*** Opening INFORMATION GIVEN ***
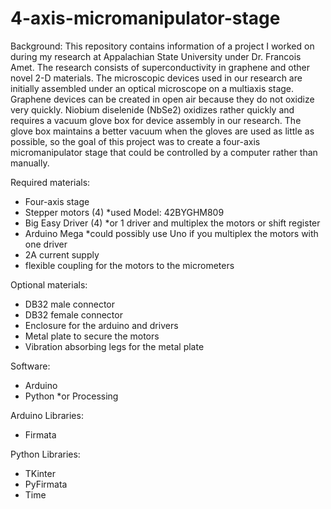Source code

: # 4-axis-micromanipulator-stage

Background: This repository contains information of a project I worked on during my research at Appalachian State University under Dr. Francois Amet. The research consists of superconductivity in graphene and other novel 2-D materials. The microscopic devices used in our research are initially assembled under an optical microscope on a multiaxis stage. Graphene devices can be created in open air because they do not oxidize very quickly. Niobium diselenide (NbSe2) oxidizes rather quickly and requires a vacuum glove box for device assembly in our research. The glove box maintains a better vacuum when the gloves are used as little as possible, so the goal of this project was to create a four-axis micromanipulator stage that could be controlled by a computer rather than manually.

Required materials:
- Four-axis stage
- Stepper motors (4) *used Model: 42BYGHM809
- Big Easy Driver (4) *or 1 driver and multiplex the motors or shift register
- Arduino Mega *could possibly use Uno if you multiplex the motors with one driver
- 2A current supply
- flexible coupling for the motors to the micrometers

Optional materials:
- DB32 male connector
- DB32 female connector
- Enclosure for the arduino and drivers
- Metal plate to secure the motors
- Vibration absorbing legs for the metal plate

Software:
- Arduino
- Python *or Processing

Arduino Libraries:
- Firmata

Python Libraries:
- TKinter
- PyFirmata
- Time
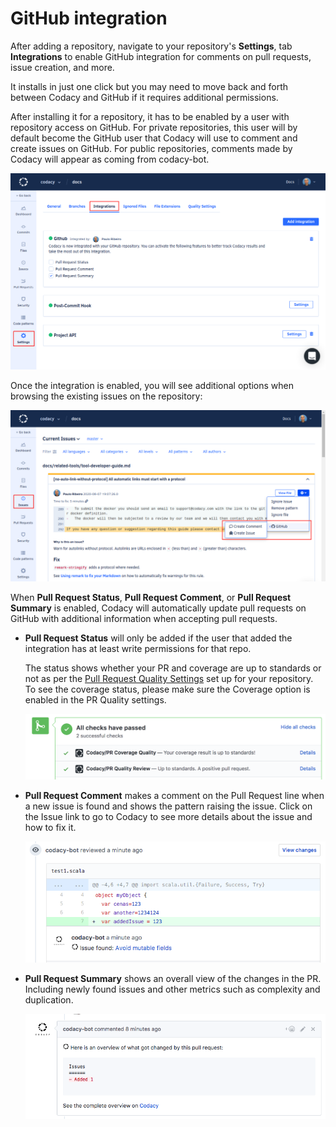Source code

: # GitHub integration

After adding a repository, navigate to your repository's **Settings**, tab **Integrations** to enable GitHub integration for comments on pull requests, issue creation, and more.

It installs in just one click but you may need to move back and forth between Codacy and GitHub if it requires additional permissions.

After installing it for a repository, it has to be enabled by a user with repository access on GitHub. For private repositories, this user will by default become the GitHub user that Codacy will use to comment and create issues on GitHub. For public repositories, comments made by Codacy will appear as coming from codacy-bot.

![GitHub integration](images/github-integration.png)

Once the integration is enabled, you will see additional options when browsing the existing issues on the repository:

![GitHub integration for issues](images/github-integration-issues.png)

When **Pull Request Status**, **Pull Request Comment**, or **Pull Request Summary** is enabled, Codacy will automatically update pull requests on GitHub with additional information when accepting pull requests.

-   **Pull Request Status** will only be added if the user that added the integration has at least write permissions for that repo.

    The status shows whether your PR and coverage are up to standards or not as per the [Pull Request Quality Settings](../../repositories/quality-settings.md) set up for your repository. To see the coverage status, please make sure the Coverage option is enabled in the PR Quality settings.

    ![Pull request status on GitHub](images/github-integration-pr-status.png)

-   **Pull Request Comment** makes a comment on the Pull Request line when a new issue is found and shows the pattern raising the issue. Click on the Issue link to go to Codacy to see more details about the issue and how to fix it.

    ![Pull request comment on GitHub](images/github-integration-pr-comment.png)


-   **Pull Request Summary** shows an overall view of the changes in the PR. Including newly found issues and other metrics such as complexity and duplication.

    ![Pull request summary on GitHub](images/github-integration-pr-summary.png)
*** Closing INFORMATION GIVEN ***
(BRIEF) Retype every entry above exactly and, please, skip the pictures.

(WRITTEN RESPONSE)
Source code

: # 4-axis-micromanipulator-stage

Background: This repository contains information of a project I worked on during my research at Appalachian State University under Dr. Francois Amet. The research consists of superconductivity in graphene and other novel 2-D materials. The microscopic devices used in our research are initially assembled under an optical microscope on a multiaxis stage. Graphene devices can be created in open air because they do not oxidize very quickly. Niobium diselenide (NbSe2) oxidizes rather quickly and requires a vacuum glove box for device assembly in our research. The glove box maintains a better vacuum when the gloves are used as little as possible, so the goal of this project was to create a four-axis micromanipulator stage that could be controlled by a computer rather than manually.

Required materials:
- Four-axis stage
- Stepper motors (4) *used Model: 42BYGHM809
- Big Easy Driver (4) *or 1 driver and multiplex the motors or shift register
- Arduino Mega *could possibly use Uno if you multiplex the motors with one driver
- 2A current supply
- flexible coupling for the motors to the micrometers

Optional materials:
- DB32 male connector
- DB32 female connector
- Enclosure for the arduino and drivers
- Metal plate to secure the motors
- Vibration absorbing legs for the metal plate

Software:
- Arduino
- Python *or Processing

Arduino Libraries:
- Firmata

Python Libraries:
- TKinter
- PyFirmata
- Time
Source code

: # GitHub integration

After adding a repository, navigate to your repository's **Settings**, tab **Integrations** to enable GitHub integration for comments on pull requests, issue creation, and more.

It installs in just one click but you may need to move back and forth between Codacy and GitHub if it requires additional permissions.

After installing it for a repository, it has to be enabled by a user with repository access on GitHub. For private repositories, this user will by default become the GitHub user that Codacy will use to comment and create issues on GitHub. For public repositories, comments made by Codacy will appear as coming from codacy-bot.

![GitHub integration](images/github-integration.png)

Once the integration is enabled, you will see additional options when browsing the existing issues on the repository:

![GitHub integration for issues](images/github-integration-issues.png)

When **Pull Request Status**, **Pull Request Comment**, or **Pull Request Summary** is enabled, Codacy will automatically update pull requests on GitHub with additional information when accepting pull requests.

-   **Pull Request Status** will only be added if the user that added the integration has at least write permissions for that repo.

    The status shows whether your PR and coverage are up to standards or not as per the [Pull Request Quality Settings](../../repositories/quality-settings.md) set up for your repository. To see the coverage status, please make sure the Coverage option is enabled in the PR Quality settings.

    ![Pull request status on GitHub](images/github-integration-pr-status.png)

-   **Pull Request Comment** makes a comment on the Pull Request line when a new issue is found and shows the pattern raising the issue. Click on the Issue link to go to Codacy to see more details about the issue and how to fix it.

    ![Pull request comment on GitHub](images/github-integration-pr-comment.png)


-   **Pull Request Summary** shows an overall view of the changes in the PR. Including newly found issues and other metrics such as complexity and duplication.

    ![Pull request summary on GitHub](images/github-integration-pr-summary.png)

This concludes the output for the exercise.